1977
At ten years old life is not half bad. It’s been a year and a half since my Grandfather died and I never think about the things he used to do to me anymore. As time goes by I’ll manage to block them out completely. Well almost anyway.
At ten years old, I am unaware that forgetting those things doesn’t make them go away. I don’t know yet how those things have set me up to be a perpetual victim of more and more abuse.
At ten years old, I am naive enough not to know that the death of my molester is not the closing of the door to the things that have been done to me, the things that made me sick and scared, no that door is not closed at all. It has been taken off its hinges. The doorway now sits wide open, waiting for perpetrator after perpetrator to walk through it.
At ten years old, I am blissfully unaware that this is just a reprieve and soon these carefree days will abruptly come to an end.
For the time being, I am enjoying my summer with my best friend. We spend our days riding double on her pink huffy, playing house in her basement and swimming in her above ground pool in our matching orange bathing suits with the little yellow ducks that I begged my mom to buy for us.
I have no idea what lies ahead or how bad it will get. Not even when her visiting teenage cousin sticks his hand down my bathing suit bottoms when he is tickling us causing me to feel dirty, embarrassed and ashamed, not even then, do I have any idea of what lies ahead.

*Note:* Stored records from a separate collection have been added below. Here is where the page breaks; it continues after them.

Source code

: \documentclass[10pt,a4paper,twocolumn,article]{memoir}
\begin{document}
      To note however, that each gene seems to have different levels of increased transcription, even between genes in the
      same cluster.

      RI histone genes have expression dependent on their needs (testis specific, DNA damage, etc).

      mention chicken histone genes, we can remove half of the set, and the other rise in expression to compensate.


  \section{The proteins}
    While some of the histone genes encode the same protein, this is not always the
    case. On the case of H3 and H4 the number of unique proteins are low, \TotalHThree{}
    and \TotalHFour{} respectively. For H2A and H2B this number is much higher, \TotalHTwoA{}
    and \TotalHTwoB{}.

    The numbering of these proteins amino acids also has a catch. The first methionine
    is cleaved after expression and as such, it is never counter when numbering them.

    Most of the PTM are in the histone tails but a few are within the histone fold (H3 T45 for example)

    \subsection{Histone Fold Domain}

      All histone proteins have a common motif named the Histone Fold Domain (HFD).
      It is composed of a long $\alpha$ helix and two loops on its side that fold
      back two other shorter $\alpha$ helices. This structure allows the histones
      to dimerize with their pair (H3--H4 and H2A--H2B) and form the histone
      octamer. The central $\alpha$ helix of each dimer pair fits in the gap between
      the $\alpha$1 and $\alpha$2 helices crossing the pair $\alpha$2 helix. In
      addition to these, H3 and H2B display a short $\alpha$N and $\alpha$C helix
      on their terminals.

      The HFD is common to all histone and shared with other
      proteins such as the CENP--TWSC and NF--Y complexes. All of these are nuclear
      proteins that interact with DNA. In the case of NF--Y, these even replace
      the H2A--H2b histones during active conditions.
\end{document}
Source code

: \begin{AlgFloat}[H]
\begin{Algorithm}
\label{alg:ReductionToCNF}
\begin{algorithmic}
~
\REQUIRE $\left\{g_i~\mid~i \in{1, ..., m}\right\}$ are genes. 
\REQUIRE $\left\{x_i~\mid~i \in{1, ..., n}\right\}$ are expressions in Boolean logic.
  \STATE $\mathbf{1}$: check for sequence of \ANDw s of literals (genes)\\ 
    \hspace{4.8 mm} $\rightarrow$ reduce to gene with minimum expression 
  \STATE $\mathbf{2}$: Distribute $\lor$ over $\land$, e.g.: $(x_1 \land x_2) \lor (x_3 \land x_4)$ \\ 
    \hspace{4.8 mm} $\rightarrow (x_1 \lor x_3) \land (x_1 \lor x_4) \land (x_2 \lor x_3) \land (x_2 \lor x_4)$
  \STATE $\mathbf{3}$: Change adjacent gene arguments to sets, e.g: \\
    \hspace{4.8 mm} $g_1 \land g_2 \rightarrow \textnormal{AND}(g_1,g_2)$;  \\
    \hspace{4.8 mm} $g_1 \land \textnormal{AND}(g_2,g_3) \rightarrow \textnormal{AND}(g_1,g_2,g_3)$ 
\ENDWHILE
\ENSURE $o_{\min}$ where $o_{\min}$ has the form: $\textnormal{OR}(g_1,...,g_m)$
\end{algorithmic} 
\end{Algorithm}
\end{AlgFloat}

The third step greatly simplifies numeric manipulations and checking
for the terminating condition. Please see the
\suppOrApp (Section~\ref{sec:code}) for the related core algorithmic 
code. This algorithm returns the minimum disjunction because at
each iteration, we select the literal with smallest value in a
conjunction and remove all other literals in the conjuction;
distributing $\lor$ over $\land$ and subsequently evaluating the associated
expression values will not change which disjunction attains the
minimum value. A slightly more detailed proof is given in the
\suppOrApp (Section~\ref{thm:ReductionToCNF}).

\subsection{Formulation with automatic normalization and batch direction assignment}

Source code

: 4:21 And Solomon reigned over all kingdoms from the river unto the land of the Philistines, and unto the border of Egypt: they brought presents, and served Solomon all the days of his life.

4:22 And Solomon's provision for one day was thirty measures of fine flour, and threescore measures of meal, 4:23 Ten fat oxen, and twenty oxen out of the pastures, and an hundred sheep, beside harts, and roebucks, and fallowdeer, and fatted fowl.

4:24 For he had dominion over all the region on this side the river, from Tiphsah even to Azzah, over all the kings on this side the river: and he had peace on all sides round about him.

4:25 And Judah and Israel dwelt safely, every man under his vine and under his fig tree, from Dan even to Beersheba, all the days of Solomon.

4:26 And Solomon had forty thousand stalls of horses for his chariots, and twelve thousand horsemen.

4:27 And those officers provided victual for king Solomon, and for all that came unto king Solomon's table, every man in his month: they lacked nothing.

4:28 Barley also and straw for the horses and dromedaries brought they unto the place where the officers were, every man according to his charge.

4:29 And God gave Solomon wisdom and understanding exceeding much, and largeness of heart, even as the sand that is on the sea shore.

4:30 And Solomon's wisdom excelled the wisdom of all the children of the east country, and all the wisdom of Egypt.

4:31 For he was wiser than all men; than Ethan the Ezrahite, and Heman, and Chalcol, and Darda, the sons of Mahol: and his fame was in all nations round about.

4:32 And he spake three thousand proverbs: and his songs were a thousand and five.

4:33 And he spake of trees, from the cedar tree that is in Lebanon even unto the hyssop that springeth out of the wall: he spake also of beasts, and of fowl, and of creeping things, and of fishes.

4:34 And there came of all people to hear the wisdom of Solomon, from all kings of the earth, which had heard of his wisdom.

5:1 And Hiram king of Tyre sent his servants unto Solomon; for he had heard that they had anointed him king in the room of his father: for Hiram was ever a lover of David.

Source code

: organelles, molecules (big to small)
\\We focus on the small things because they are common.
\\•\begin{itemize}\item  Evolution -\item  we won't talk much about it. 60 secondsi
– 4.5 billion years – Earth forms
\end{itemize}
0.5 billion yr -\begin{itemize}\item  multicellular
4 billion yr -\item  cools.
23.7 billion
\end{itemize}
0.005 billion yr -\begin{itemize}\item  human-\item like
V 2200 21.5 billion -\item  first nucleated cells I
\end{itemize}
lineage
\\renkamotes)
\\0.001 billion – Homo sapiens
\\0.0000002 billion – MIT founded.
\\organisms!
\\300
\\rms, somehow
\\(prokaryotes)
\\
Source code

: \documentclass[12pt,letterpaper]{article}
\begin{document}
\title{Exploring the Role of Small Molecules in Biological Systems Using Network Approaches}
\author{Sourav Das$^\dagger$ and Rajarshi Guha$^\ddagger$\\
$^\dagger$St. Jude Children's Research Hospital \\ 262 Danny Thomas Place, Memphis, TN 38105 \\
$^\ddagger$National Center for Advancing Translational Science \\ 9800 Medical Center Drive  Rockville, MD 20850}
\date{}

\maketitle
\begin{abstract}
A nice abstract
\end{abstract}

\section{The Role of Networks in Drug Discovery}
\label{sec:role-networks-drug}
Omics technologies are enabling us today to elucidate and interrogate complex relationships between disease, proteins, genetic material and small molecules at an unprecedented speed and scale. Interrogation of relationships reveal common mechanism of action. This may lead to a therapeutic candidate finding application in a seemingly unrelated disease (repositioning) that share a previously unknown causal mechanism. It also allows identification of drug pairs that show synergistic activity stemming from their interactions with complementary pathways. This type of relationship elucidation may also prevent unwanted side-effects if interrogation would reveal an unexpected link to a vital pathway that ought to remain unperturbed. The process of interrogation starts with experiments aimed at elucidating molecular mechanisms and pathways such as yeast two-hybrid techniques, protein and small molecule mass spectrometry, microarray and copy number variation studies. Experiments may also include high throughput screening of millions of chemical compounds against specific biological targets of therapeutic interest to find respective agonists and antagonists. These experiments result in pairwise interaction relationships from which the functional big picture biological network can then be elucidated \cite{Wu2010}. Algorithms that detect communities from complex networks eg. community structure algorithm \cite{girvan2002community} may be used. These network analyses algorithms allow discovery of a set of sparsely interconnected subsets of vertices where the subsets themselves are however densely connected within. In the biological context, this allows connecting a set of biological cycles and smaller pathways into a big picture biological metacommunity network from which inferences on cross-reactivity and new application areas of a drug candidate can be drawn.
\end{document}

At first, the changes will be subtle. Sometime during the next year my mother will change her status from housewife to working woman. She will take a full time job in a warehouse working the overnight shift. She will work all night and sleep all day. What little supervision my brother and I have will become nonexistent.
She will hire a babysitter to watch us while she works. This babysitter will not be a mature, responsible adult that comes to our house to watch over us while we peacefully sleep in our own beds. It will be a drug addicted teenage mother that has a small apartment over a store. We will sit there in her small living room among her friends while they take turns going into the bathroom to shoot up. In the mornings she will remain passed out while we get ready for school and I will feed and dress her toddler daughter and leave her sitting in front of the TV when we leave.
At ten years old, I don’t know yet, that this is the first crack in the foundation of my life.